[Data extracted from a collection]
——————————
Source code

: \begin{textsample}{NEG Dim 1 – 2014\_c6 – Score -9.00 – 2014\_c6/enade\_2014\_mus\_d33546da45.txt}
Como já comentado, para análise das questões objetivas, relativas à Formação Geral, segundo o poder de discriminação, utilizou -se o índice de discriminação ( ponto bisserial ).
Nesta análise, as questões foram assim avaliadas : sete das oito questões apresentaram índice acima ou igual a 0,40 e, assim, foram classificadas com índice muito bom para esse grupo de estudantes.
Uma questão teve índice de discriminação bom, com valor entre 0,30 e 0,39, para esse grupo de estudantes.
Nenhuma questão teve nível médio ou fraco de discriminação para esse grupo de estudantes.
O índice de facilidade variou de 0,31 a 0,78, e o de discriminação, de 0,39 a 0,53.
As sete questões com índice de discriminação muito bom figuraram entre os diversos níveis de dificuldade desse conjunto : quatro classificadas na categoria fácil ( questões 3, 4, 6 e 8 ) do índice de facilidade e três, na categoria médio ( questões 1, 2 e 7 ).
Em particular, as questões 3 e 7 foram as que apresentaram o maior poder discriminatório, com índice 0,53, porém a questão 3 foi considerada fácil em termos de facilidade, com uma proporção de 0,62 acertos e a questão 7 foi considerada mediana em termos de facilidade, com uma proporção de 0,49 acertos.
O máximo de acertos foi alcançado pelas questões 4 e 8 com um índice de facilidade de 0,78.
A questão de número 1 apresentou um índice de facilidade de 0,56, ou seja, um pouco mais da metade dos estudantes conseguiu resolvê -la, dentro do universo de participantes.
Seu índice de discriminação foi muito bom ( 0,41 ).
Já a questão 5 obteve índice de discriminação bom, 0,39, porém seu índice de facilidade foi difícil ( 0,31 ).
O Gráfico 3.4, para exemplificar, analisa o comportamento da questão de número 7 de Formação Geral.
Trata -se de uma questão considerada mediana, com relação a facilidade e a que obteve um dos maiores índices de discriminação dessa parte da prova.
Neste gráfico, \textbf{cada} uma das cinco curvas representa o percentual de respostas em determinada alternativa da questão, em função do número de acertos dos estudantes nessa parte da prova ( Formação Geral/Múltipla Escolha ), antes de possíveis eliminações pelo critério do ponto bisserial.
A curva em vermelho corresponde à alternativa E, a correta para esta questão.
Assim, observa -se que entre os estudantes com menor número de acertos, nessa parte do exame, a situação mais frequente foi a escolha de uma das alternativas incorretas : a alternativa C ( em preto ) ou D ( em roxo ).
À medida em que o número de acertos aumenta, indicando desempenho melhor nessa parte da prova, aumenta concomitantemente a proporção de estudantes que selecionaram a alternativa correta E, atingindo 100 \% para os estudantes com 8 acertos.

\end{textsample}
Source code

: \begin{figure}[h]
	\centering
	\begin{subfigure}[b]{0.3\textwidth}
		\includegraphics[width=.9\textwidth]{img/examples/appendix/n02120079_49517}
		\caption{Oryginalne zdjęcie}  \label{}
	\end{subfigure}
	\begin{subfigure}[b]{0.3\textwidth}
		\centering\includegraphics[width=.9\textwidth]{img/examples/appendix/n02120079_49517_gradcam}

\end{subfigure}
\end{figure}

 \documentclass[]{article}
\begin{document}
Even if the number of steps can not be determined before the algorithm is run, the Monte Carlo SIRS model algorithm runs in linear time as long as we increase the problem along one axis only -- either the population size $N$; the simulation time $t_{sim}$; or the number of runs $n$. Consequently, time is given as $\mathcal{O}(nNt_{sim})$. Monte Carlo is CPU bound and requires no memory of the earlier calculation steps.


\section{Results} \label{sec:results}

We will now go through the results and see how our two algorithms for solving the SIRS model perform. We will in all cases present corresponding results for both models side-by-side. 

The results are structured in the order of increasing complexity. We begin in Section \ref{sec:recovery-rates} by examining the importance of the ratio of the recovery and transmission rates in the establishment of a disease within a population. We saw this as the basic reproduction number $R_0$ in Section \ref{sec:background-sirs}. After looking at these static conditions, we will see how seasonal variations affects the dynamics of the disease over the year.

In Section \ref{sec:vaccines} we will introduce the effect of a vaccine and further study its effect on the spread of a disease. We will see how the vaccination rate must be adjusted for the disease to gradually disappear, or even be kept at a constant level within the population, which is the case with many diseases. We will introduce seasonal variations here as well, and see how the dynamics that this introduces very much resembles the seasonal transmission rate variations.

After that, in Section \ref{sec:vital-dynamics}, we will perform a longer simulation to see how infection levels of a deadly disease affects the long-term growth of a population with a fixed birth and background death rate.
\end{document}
——————————
= Instructions to follow =
Nothing in the records should be altered when they are written out again.

= Exercise solution =
Source code

: \begin{textsample}{NEG Dim 1 – 2014\_c6 – Score -9.00 – 2014\_c6/enade\_2014\_mus\_d33546da45.txt}
Como já comentado, para análise das questões objetivas, relativas à Formação Geral, segundo o poder de discriminação, utilizou -se o índice de discriminação ( ponto bisserial ).
Nesta análise, as questões foram assim avaliadas : sete das oito questões apresentaram índice acima ou igual a 0,40 e, assim, foram classificadas com índice muito bom para esse grupo de estudantes.
Uma questão teve índice de discriminação bom, com valor entre 0,30 e 0,39, para esse grupo de estudantes.
Nenhuma questão teve nível médio ou fraco de discriminação para esse grupo de estudantes.
O índice de facilidade variou de 0,31 a 0,78, e o de discriminação, de 0,39 a 0,53.
As sete questões com índice de discriminação muito bom figuraram entre os diversos níveis de dificuldade desse conjunto : quatro classificadas na categoria fácil ( questões 3, 4, 6 e 8 ) do índice de facilidade e três, na categoria médio ( questões 1, 2 e 7 ).
Em particular, as questões 3 e 7 foram as que apresentaram o maior poder discriminatório, com índice 0,53, porém a questão 3 foi considerada fácil em termos de facilidade, com uma proporção de 0,62 acertos e a questão 7 foi considerada mediana em termos de facilidade, com uma proporção de 0,49 acertos.
O máximo de acertos foi alcançado pelas questões 4 e 8 com um índice de facilidade de 0,78.
A questão de número 1 apresentou um índice de facilidade de 0,56, ou seja, um pouco mais da metade dos estudantes conseguiu resolvê -la, dentro do universo de participantes.
Seu índice de discriminação foi muito bom ( 0,41 ).
Já a questão 5 obteve índice de discriminação bom, 0,39, porém seu índice de facilidade foi difícil ( 0,31 ).
O Gráfico 3.4, para exemplificar, analisa o comportamento da questão de número 7 de Formação Geral.
Trata -se de uma questão considerada mediana, com relação a facilidade e a que obteve um dos maiores índices de discriminação dessa parte da prova.
Neste gráfico, \textbf{cada} uma das cinco curvas representa o percentual de respostas em determinada alternativa da questão, em função do número de acertos dos estudantes nessa parte da prova ( Formação Geral/Múltipla Escolha ), antes de possíveis eliminações pelo critério do ponto bisserial.
A curva em vermelho corresponde à alternativa E, a correta para esta questão.
Assim, observa -se que entre os estudantes com menor número de acertos, nessa parte do exame, a situação mais frequente foi a escolha de uma das alternativas incorretas : a alternativa C ( em preto ) ou D ( em roxo ).
À medida em que o número de acertos aumenta, indicando desempenho melhor nessa parte da prova, aumenta concomitantemente a proporção de estudantes que selecionaram a alternativa correta E, atingindo 100 \% para os estudantes com 8 acertos.

\end{textsample}
Source code

: \begin{figure}[h]
	\centering
	\begin{subfigure}[b]{0.3\textwidth}
		\includegraphics[width=.9\textwidth]{img/examples/appendix/n02120079_49517}
		\caption{Oryginalne zdjęcie}  \label{}
	\end{subfigure}
	\begin{subfigure}[b]{0.3\textwidth}
		\centering\includegraphics[width=.9\textwidth]{img/examples/appendix/n02120079_49517_gradcam}

\end{subfigure}
\end{figure}

 \documentclass[]{article}
\begin{document}
Even if the number of steps can not be determined before the algorithm is run, the Monte Carlo SIRS model algorithm runs in linear time as long as we increase the problem along one axis only -- either the population size $N$; the simulation time $t_{sim}$; or the number of runs $n$. Consequently, time is given as $\mathcal{O}(nNt_{sim})$. Monte Carlo is CPU bound and requires no memory of the earlier calculation steps.


\section{Results} \label{sec:results}

We will now go through the results and see how our two algorithms for solving the SIRS model perform. We will in all cases present corresponding results for both models side-by-side. 

The results are structured in the order of increasing complexity. We begin in Section \ref{sec:recovery-rates} by examining the importance of the ratio of the recovery and transmission rates in the establishment of a disease within a population. We saw this as the basic reproduction number $R_0$ in Section \ref{sec:background-sirs}. After looking at these static conditions, we will see how seasonal variations affects the dynamics of the disease over the year.

In Section \ref{sec:vaccines} we will introduce the effect of a vaccine and further study its effect on the spread of a disease. We will see how the vaccination rate must be adjusted for the disease to gradually disappear, or even be kept at a constant level within the population, which is the case with many diseases. We will introduce seasonal variations here as well, and see how the dynamics that this introduces very much resembles the seasonal transmission rate variations.

After that, in Section \ref{sec:vital-dynamics}, we will perform a longer simulation to see how infection levels of a deadly disease affects the long-term growth of a population with a fixed birth and background death rate.
\end{document}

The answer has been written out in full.